Many, many years ago my husband and I watched Jean de Florettte and Manon of the Springs, two wonderful movies based on Maurice Pagnol's novels. We also saw My Father's Glory and My Mother's Castle--I know that we watched them in a great movie house in Augusta, Kansas, which was festooned with neon. Last month, we watched The Well-Digger's Daughter, a remake of a Pagnol movie, produced, directed, and starring Daniel Auteuil, who played the role of Ugolin Soubeyran, the carnation grower in the Jean/Manon movies.
Set in Provence just before and during World War I, this is a story about a beautiful young girl who foolishly falls for a young man. She finds herself pregnant and abandoned (she thinks) by him, and his parents will not acknowledge their son's responsibility. Pascal Amoretti, the well digger, considers his perfect, good daughter Patricia's sin a great shame to the family--especially since Jacques Mazel's family will not accept his daughter as their son's wife--and sends her away to his sister's to carry the baby to term without anyone knowing what's happened.
When one of his neighbors and another of his daughters visits the baby and he finds out it's a boy, Pascal, who has no son, goes to his sister and brings Patricia and "Amoretti" as he calls him home. The other family also values the little boy when they hear that Jacques is missing in action and believed dead--they want to have contact with their grandson--and confess their role in Patricia's shame.

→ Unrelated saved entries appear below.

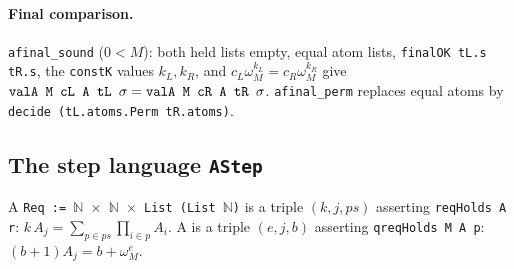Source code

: \paragraph{Final comparison.} \textnormal{\texttt{afinal\_\allowbreak{}sound}} ($0<M$): both held lists empty, equal atom lists,
\textnormal{\texttt{finalOK tL.\allowbreak{}s tR.\allowbreak{}s}}, the \textnormal{\texttt{constK}} values $k_L,k_R$, and
$c_L\omega_M^{k_L} = c_R\omega_M^{k_R}$ give $\textnormal{\texttt{valA M cL A tL \ensuremath{\sigma}}} = \textnormal{\texttt{valA M cR A tR \ensuremath{\sigma}}}$.
\textnormal{\texttt{afinal\_\allowbreak{}perm}} replaces equal atoms by \textnormal{\texttt{decide (\allowbreak{}tL.\allowbreak{}atoms.\allowbreak{}Perm tR.\allowbreak{}atoms)}}.

\subsection{The step language \texorpdfstring{\textnormal{\texttt{AStep}}}{AStep}}

\begin{definition}\label{def:lean-pathsum-req}
A  \textnormal{\texttt{Req := \ensuremath{\mathbb{N}} \ensuremath{\times} \ensuremath{\mathbb{N}} \ensuremath{\times} List (\allowbreak{}List \ensuremath{\mathbb{N}})}} is a triple $(k,j,ps)$
asserting \textnormal{\texttt{reqHolds A r}}: $k\,A_j = \sum_{p\in ps}\prod_{i\in p}A_i$. A
 is a triple $(e,j,b)$ asserting \textnormal{\texttt{qreqHolds M A p}}:
$(b+1)A_j = b+\omega_M^e$.
\end{definition}

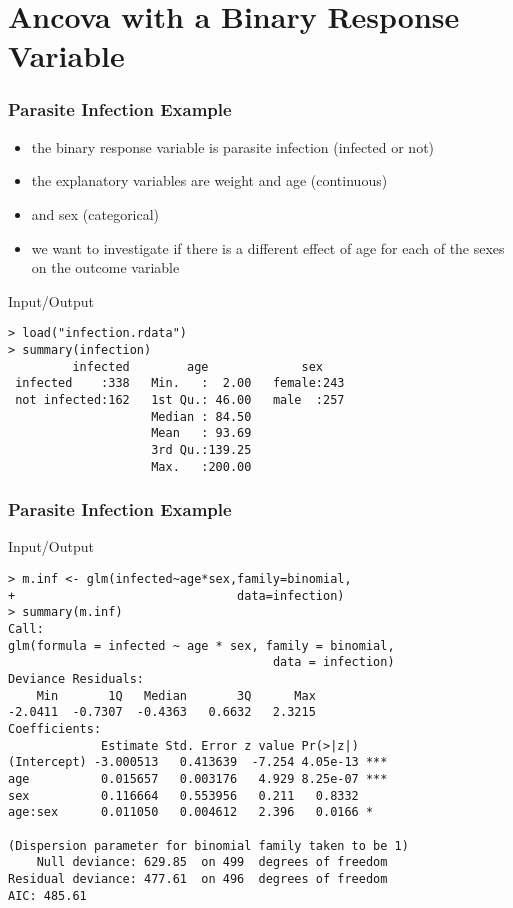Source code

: \section[Binomial Ancova]{Ancova with a Binary Response Variable }

\begin{frame}[fragile]\frametitle{Parasite Infection Example}
\begin{itemize}
\item the binary response variable is parasite infection (infected or not) 
\item the explanatory variables are weight and age (continuous) 
\item and sex (categorical)
\item we want to investigate if there is a different effect of age for each of the sexes on the outcome variable
\end{itemize}
\begin{exampleblock}{Input/Output}\footnotesize
\begin{verbatim}
> load("infection.rdata")
> summary(infection)
         infected        age             sex     
 infected    :338   Min.   :  2.00   female:243  
 not infected:162   1st Qu.: 46.00   male  :257  
                    Median : 84.50               
                    Mean   : 93.69               
                    3rd Qu.:139.25               
                    Max.   :200.00               
\end{verbatim}
\end{exampleblock}

\end{frame}


\begin{frame}[fragile]\frametitle{Parasite Infection Example}\footnotesize
  \begin{exampleblock}{Input/Output}\scriptsize
\begin{verbatim}
> m.inf <- glm(infected~age*sex,family=binomial,
+                               data=infection)
> summary(m.inf)
Call:
glm(formula = infected ~ age * sex, family = binomial, 
                                     data = infection)
Deviance Residuals: 
    Min       1Q   Median       3Q      Max  
-2.0411  -0.7307  -0.4363   0.6632   2.3215  
Coefficients:
             Estimate Std. Error z value Pr(>|z|)    
(Intercept) -3.000513   0.413639  -7.254 4.05e-13 ***
age          0.015657   0.003176   4.929 8.25e-07 ***
sex          0.116664   0.553956   0.211   0.8332    
age:sex      0.011050   0.004612   2.396   0.0166 *  

(Dispersion parameter for binomial family taken to be 1)
    Null deviance: 629.85  on 499  degrees of freedom
Residual deviance: 477.61  on 496  degrees of freedom
AIC: 485.61
\end{verbatim}
  \end{exampleblock}

\end{frame}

I won't go into more detail about how the family honor is restored. Pagnol's very human, almost unbaptized portrayals of Provencal life always seem to be based on ideals of family versus stranger, honor versus shame--when Pascal accuses Patricia of "sin" he is not really thinking of her fall in terms of religion: he does not tell her to go to Confession and repent of her sin. He thinks about the family's honor and the shame her pregnancy will bring upon the family. She did not sin against God; she sinned against him and his ideal of her. He sends her away with a kiss that he tells her is only for the benefit of her sisters, not out of any affection. When Jacques Mazel's father and mother reject the pregnant Patricia and add the accusations of entrapment and blackmail, they are again concerned about their own standing in the community.
The production values of the movie are beautiful--Auteuil made the movie with film, not digitally--and the score by Alexandre Desplat is evocative. These movies always inspire me to buy some good dry red wine, some crusty French bread, have some olives, and a delicious soup.